▸ Activity: Restate all data exactly. No images.

[Given data — start]

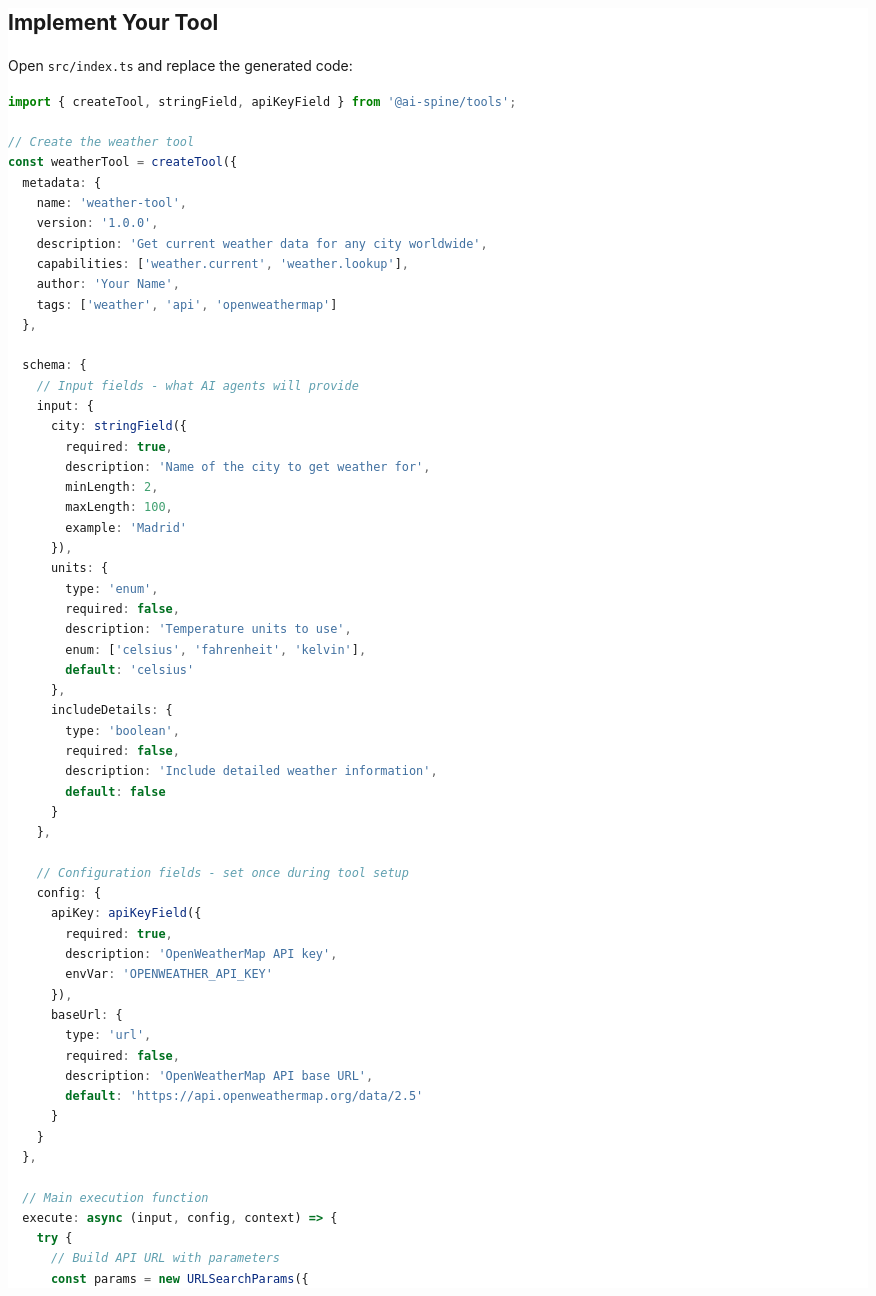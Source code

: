 ## Implement Your Tool

Open `src/index.ts` and replace the generated code:

```typescript
import { createTool, stringField, apiKeyField } from '@ai-spine/tools';

// Create the weather tool
const weatherTool = createTool({
  metadata: {
    name: 'weather-tool',
    version: '1.0.0',
    description: 'Get current weather data for any city worldwide',
    capabilities: ['weather.current', 'weather.lookup'],
    author: 'Your Name',
    tags: ['weather', 'api', 'openweathermap']
  },
  
  schema: {
    // Input fields - what AI agents will provide
    input: {
      city: stringField({
        required: true,
        description: 'Name of the city to get weather for',
        minLength: 2,
        maxLength: 100,
        example: 'Madrid'
      }),
      units: {
        type: 'enum',
        required: false,
        description: 'Temperature units to use',
        enum: ['celsius', 'fahrenheit', 'kelvin'],
        default: 'celsius'
      },
      includeDetails: {
        type: 'boolean',
        required: false,
        description: 'Include detailed weather information',
        default: false
      }
    },
    
    // Configuration fields - set once during tool setup
    config: {
      apiKey: apiKeyField({
        required: true,
        description: 'OpenWeatherMap API key',
        envVar: 'OPENWEATHER_API_KEY'
      }),
      baseUrl: {
        type: 'url',
        required: false,
        description: 'OpenWeatherMap API base URL',
        default: 'https://api.openweathermap.org/data/2.5'
      }
    }
  },
  
  // Main execution function
  execute: async (input, config, context) => {
    try {
      // Build API URL with parameters
      const params = new URLSearchParams({
```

[Given data — finish]

▸ Expected output:
Source code

: ## Implement Your Tool

Open `src/index.ts` and replace the generated code:

```typescript
import { createTool, stringField, apiKeyField } from '@ai-spine/tools';

// Create the weather tool
const weatherTool = createTool({
  metadata: {
    name: 'weather-tool',
    version: '1.0.0',
    description: 'Get current weather data for any city worldwide',
    capabilities: ['weather.current', 'weather.lookup'],
    author: 'Your Name',
    tags: ['weather', 'api', 'openweathermap']
  },
  
  schema: {
    // Input fields - what AI agents will provide
    input: {
      city: stringField({
        required: true,
        description: 'Name of the city to get weather for',
        minLength: 2,
        maxLength: 100,
        example: 'Madrid'
      }),
      units: {
        type: 'enum',
        required: false,
        description: 'Temperature units to use',
        enum: ['celsius', 'fahrenheit', 'kelvin'],
        default: 'celsius'
      },
      includeDetails: {
        type: 'boolean',
        required: false,
        description: 'Include detailed weather information',
        default: false
      }
    },
    
    // Configuration fields - set once during tool setup
    config: {
      apiKey: apiKeyField({
        required: true,
        description: 'OpenWeatherMap API key',
        envVar: 'OPENWEATHER_API_KEY'
      }),
      baseUrl: {
        type: 'url',
        required: false,
        description: 'OpenWeatherMap API base URL',
        default: 'https://api.openweathermap.org/data/2.5'
      }
    }
  },
  
  // Main execution function
  execute: async (input, config, context) => {
    try {
      // Build API URL with parameters
      const params = new URLSearchParams({
```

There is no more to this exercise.